Дверь была открыта. Он вошёл. Вестибюль был просторный, полутёмный, прохладный, весь в колоннах. Аллегорическая мраморная группа работы сэра Фрэнсиса Чантри [179] — «Наука и Добродетель, побеждающие Страсти», — изогнувшись в отменно классических позах, стояла в нише на лестнице. Он повесил шляпу и прошёл в курительную, чтобы просмотреть газеты в ожидании приглашённых. Первым явился Спэндрелл.
— Скажите, — сказал Филип, когда они обменялись приветствиями и заказали вермут, — скажите мне скорей, пока он не пришёл, что с моим нелепым шурином? Что у них там такое с Люси Тэнтемаунт?
Спэндрелл пожал плечами.
— Что обычно бывает в таких случаях?

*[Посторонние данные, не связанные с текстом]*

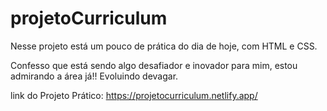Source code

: # projetoCurriculum

Nesse projeto está um pouco de prática do dia de hoje, com HTML e CSS.

Confesso que está sendo algo desafiador e inovador para mim, estou admirando a área já!! Evoluindo devagar.

link do Projeto Prático: https://projetocurriculum.netlify.app/
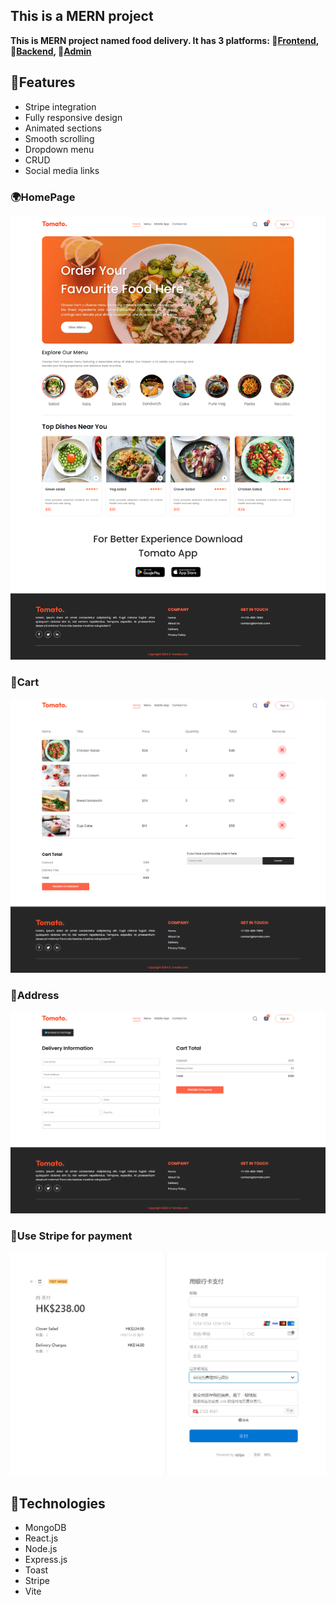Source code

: ## This is a MERN project

**This is MERN project named food delivery. It has 3 platforms: 🔗[Frontend](https://food-delivery-frontend-8kro.onrender.com), 🔗[Backend](https://github.com/bigliuliu/food-delivery/tree/main/backend), 🔗[Admin](https://food-delivery-admin-o41w.onrender.com)**

## 🍲Features

- Stripe integration
- Fully responsive design
- Animated sections
- Smooth scrolling
- Dropdown menu
- CRUD
- Social media links

### 🌍HomePage
![Screenshot](frontend/src/assets/1.png)
### 🛒Cart
![Screenshot](frontend/src/assets/3.png)
### 🏡Address
![Screenshot](frontend/src/assets/4.png)
### 💸Use Stripe for payment
![Screenshot](frontend/src/assets/2.png)

## 🧰Technologies

- MongoDB
- React.js
- Node.js
- Express.js
- Toast
- Stripe
- Vite
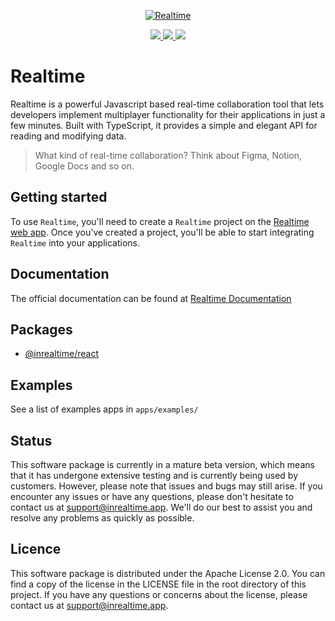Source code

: 
<p align="center">
  <a href="https://inrealtime.app">
    <img src="https://raw.githubusercontent.com/slate-se/inrealtime/main/docs/assets/github-dark.svg" alt="Realtime"   />
  </a>
</p>

<p align="center">
  <a aria-label="License" href="https://img.shields.io/github/license/slate-se/inrealtime">
    <img src="https://img.shields.io/github/license/slate-se/inrealtime">
  </a>
  <a aria-label="Bundlephobia Minzip" href="https://img.shields.io/bundlephobia/minzip/@inrealtime/react">
    <img src="https://img.shields.io/bundlephobia/minzip/@inrealtime/react">
  </a>
  <a aria-label="NPM version" href="https://img.shields.io/npm/v/@inrealtime/react">
    <img src="https://img.shields.io/npm/v/@inrealtime/react">
  </a>
</p>

# Realtime
Realtime is a powerful Javascript based real-time collaboration tool that lets developers implement multiplayer functionality for their applications in just a few minutes. Built with TypeScript, it provides a simple and elegant API for reading and modifying data.

> What kind of real-time collaboration? Think about Figma, Notion, Google Docs and so on.

## Getting started
To use `Realtime`, you'll need to create a `Realtime` project on the [Realtime web app](https://inrealtime.app/). Once you've created a project, you'll be able to start integrating `Realtime` into your applications.

## Documentation
The official documentation can be found at [Realtime Documentation](https://docs.inrealtime.app/)

## Packages
- [@inrealtime/react](https://www.npmjs.com/package/@inrealtime/react)

## Examples
See a list of examples apps in `apps/examples/`

## Status
This software package is currently in a mature beta version, which means that it has undergone extensive testing and is currently being used by customers. However, please note that issues and bugs may still arise. If you encounter any issues or have any questions, please don't hesitate to contact us at [support@inrealtime.app](mailto:support@inrealtime.app). We'll do our best to assist you and resolve any problems as quickly as possible.

## Licence
This software package is distributed under the Apache License 2.0. You can find a copy of the license in the LICENSE file in the root directory of this project.
If you have any questions or concerns about the license, please contact us at [support@inrealtime.app](mailto:support@inrealtime.app).
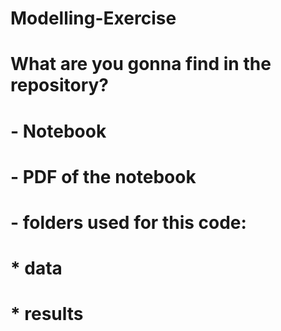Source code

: # Modelling-Exercise
# What are you gonna find in the repository?
# - Notebook
# - PDF of the notebook
# - folders used for this code:
#   * data
#   * results
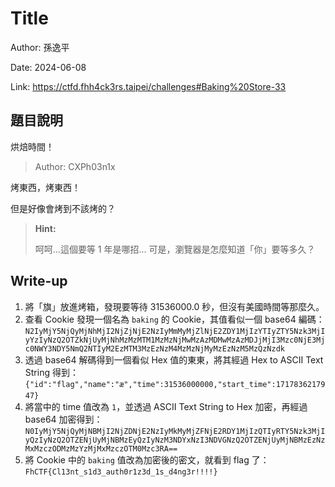 # Title

Author: 孫逸平

Date: 2024-06-08

Link: https://ctfd.fhh4ck3rs.taipei/challenges#Baking%20Store-33

## 題目說明

烘焙時間！

> Author: CXPh03n1x

烤東西，烤東西！

但是好像會烤到不該烤的？

> **Hint:**
>
> 呵呵...這個要等 1 年是哪招...
> 可是，瀏覽器是怎麼知道「你」要等多久？

## Write-up

1. 將「旗」放進烤箱，發現要等待 31536000.0 秒，但沒有美國時間等那麼久。
2. 查看 Cookie 發現一個名為 `baking` 的 Cookie，其值看似一個 base64 編碼：`N2IyMjY5NjQyMjNhMjI2NjZjNjE2NzIyMmMyMjZlNjE2ZDY1MjIzYTIyZTY5Nzk3MjIyYzIyNzQ2OTZkNjUyMjNhMzMzMTM1MzMzNjMwMzAzMDMwMzAzMDJjMjI3Mzc0NjE3Mjc0NWY3NDY5NmQ2NTIyM2EzMTM3MzEzNzM4MzMzNjMyMzEzNzM5MzQzNzdk`
3. 透過 base64 解碼得到一個看似 Hex 值的東東，將其經過 Hex to ASCII Text String 得到：`{"id":"flag","name":"æ","time":31536000000,"start_time":1717836217947}`
4. 將當中的 time 值改為 `1`，並透過 ASCII Text String to Hex 加密，再經過 base64 加密得到：`N0IyMjY5NjQyMjNBMjI2NjZDNjE2NzIyMkMyMjZFNjE2RDY1MjIzQTIyRTY5Nzk3MjIyQzIyNzQ2OTZENjUyMjNBMzEyQzIyNzM3NDYxNzI3NDVGNzQ2OTZENjUyMjNBMzEzNzMxMzczODMzMzYzMjMxMzczOTM0Mzc3RA==`
5. 將 Cookie 中的 `baking` 值改為加密後的密文，就看到 flag 了：`FhCTF{Cl13nt_s1d3_auth0r1z3d_1s_d4ng3r!!!!}`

К тому же уместно ли здесь вдаваться в детали? — Кивком головы он показал на присутствующих: поблизости сидели министр, двое судей и епископ.
Филип рассмеялся.
— Но я хотел только узнать, насколько все это серьёзно и как долго это может продлиться…
— Со стороны Уолтера — очень серьёзно. Что же касается продолжительности — кто знает? Впрочем, Люси скоро уезжает за границу.
— И то слава Богу! Ах, вот и он. — Это был Уолтер. — А вот Иллидж. — Он помахал рукой. Уолтер с Иллиджем отказались от аперитива. — В таком случае идёмте в столовую.
Столовая в клубе Филипа была огромна. Два ряда алебастровых коринфских колонн поддерживали раззолоченный потолок. Со стен светло-шоколадного цвета взирали портреты знаменитых членов клуба, ныне покойных. По обеим сторонам каждого из шести окон висели винно-красные портьеры; пол был устлан мягкими винно-красными коврами; лакеи в винно-красных ливреях скользили почти невидимо, как жучки-листоеды в лесу.